— What the task requires —
In the entries that follow, the lines from the one with "update k8s dependencies" through the one with "update registry of" are the ones to write out, exactly and with both ends included. Nothing else should appear.

Saved entries
=== Section Start ===

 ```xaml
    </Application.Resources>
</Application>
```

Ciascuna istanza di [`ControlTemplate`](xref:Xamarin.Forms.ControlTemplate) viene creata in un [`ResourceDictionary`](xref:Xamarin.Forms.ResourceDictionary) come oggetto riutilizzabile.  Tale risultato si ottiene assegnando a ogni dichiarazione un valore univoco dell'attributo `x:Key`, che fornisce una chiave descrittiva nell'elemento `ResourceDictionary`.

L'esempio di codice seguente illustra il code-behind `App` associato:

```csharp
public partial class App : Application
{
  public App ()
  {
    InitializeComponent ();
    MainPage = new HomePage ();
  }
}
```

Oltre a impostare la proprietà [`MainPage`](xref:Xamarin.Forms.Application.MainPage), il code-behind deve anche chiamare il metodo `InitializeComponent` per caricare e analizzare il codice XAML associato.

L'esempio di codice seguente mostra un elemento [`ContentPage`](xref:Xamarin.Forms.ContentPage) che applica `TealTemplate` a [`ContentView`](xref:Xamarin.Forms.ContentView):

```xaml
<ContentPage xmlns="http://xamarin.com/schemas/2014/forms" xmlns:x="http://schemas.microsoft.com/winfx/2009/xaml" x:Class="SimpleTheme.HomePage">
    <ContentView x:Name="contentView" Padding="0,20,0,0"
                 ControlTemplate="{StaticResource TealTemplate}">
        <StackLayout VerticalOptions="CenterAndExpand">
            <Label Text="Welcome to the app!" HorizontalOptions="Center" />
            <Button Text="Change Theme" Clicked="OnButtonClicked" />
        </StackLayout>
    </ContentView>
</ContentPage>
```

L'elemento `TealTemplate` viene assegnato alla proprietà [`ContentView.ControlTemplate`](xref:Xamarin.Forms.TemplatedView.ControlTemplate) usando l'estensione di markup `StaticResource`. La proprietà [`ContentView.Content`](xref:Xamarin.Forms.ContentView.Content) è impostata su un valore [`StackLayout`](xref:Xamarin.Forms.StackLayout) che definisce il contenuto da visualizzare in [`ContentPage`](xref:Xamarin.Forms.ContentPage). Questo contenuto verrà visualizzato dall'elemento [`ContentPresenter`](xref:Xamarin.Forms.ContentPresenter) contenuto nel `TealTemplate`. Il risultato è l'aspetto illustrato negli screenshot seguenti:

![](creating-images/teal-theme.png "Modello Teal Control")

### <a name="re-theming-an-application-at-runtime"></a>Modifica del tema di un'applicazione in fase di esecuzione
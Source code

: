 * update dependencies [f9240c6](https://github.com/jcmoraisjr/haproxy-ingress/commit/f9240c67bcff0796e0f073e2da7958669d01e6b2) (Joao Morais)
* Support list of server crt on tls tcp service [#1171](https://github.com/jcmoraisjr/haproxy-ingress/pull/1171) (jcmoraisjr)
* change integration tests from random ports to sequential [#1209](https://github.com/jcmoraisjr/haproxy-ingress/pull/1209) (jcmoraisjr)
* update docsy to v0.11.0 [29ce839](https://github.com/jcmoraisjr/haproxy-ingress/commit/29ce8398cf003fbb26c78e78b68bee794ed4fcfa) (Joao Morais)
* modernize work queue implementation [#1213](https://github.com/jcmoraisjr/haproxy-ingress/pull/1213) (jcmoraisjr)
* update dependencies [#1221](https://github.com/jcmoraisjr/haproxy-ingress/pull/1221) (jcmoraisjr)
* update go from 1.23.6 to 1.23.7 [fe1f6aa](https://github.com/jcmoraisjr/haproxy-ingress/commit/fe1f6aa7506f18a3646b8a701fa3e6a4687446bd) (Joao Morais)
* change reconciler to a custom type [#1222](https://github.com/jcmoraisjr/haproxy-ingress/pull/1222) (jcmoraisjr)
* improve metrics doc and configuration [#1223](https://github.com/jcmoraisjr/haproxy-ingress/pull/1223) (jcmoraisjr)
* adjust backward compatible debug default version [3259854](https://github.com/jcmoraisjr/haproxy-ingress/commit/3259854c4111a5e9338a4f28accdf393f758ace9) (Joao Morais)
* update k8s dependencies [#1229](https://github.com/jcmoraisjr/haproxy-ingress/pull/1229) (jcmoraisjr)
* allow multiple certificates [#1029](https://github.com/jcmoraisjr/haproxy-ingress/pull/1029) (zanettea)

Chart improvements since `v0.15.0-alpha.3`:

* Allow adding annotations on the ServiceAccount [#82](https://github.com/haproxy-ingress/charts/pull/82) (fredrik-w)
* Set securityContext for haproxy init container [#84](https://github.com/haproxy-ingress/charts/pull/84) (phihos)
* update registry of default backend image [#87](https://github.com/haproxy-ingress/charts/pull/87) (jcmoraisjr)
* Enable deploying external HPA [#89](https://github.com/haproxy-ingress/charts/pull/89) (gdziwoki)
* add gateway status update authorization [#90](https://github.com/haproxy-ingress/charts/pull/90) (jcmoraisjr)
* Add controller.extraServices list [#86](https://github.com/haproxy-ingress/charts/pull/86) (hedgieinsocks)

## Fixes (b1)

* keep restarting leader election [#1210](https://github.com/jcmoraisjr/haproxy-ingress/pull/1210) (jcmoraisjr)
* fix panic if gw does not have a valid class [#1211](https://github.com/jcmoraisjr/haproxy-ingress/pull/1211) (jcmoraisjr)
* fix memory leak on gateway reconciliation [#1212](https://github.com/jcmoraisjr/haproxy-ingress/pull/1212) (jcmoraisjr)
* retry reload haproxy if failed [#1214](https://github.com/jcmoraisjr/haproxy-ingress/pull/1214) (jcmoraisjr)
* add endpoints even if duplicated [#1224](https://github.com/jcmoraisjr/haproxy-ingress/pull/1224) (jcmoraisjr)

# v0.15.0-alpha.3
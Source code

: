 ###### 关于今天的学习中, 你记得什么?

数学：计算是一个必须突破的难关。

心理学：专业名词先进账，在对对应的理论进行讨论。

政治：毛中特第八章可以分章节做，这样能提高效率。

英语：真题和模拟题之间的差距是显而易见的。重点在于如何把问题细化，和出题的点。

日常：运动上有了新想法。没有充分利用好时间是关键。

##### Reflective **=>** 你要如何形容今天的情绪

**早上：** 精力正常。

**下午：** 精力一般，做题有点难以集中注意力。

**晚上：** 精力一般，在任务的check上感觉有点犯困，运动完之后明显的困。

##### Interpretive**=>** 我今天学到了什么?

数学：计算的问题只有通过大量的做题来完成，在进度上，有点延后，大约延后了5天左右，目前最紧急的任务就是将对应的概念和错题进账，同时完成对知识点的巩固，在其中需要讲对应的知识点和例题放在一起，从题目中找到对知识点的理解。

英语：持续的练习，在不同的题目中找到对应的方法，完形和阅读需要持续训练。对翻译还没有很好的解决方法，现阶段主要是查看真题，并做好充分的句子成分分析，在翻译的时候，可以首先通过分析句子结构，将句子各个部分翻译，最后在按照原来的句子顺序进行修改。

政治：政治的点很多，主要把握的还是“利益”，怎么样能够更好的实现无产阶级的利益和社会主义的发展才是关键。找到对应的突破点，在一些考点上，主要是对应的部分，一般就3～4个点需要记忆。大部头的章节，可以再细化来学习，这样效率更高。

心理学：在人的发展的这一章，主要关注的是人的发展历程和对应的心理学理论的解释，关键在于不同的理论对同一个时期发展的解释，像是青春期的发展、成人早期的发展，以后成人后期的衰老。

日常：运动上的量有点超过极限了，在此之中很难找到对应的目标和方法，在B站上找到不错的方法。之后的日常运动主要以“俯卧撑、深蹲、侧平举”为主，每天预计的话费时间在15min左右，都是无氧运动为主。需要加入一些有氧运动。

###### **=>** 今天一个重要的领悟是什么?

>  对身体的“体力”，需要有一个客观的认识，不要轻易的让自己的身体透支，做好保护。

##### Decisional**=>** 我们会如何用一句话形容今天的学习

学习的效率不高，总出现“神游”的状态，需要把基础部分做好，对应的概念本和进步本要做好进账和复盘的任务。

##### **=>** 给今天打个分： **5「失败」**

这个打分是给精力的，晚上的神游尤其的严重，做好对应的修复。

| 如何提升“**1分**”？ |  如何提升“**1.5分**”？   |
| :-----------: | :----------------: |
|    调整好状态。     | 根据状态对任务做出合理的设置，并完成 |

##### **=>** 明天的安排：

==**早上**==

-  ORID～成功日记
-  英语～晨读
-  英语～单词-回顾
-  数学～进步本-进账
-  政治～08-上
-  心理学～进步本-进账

=== Section End ===

— Exercise result —
* update k8s dependencies [#1229](https://github.com/jcmoraisjr/haproxy-ingress/pull/1229) (jcmoraisjr)
* allow multiple certificates [#1029](https://github.com/jcmoraisjr/haproxy-ingress/pull/1029) (zanettea)

Chart improvements since `v0.15.0-alpha.3`:

* Allow adding annotations on the ServiceAccount [#82](https://github.com/haproxy-ingress/charts/pull/82) (fredrik-w)
* Set securityContext for haproxy init container [#84](https://github.com/haproxy-ingress/charts/pull/84) (phihos)
* update registry of default backend image [#87](https://github.com/haproxy-ingress/charts/pull/87) (jcmoraisjr)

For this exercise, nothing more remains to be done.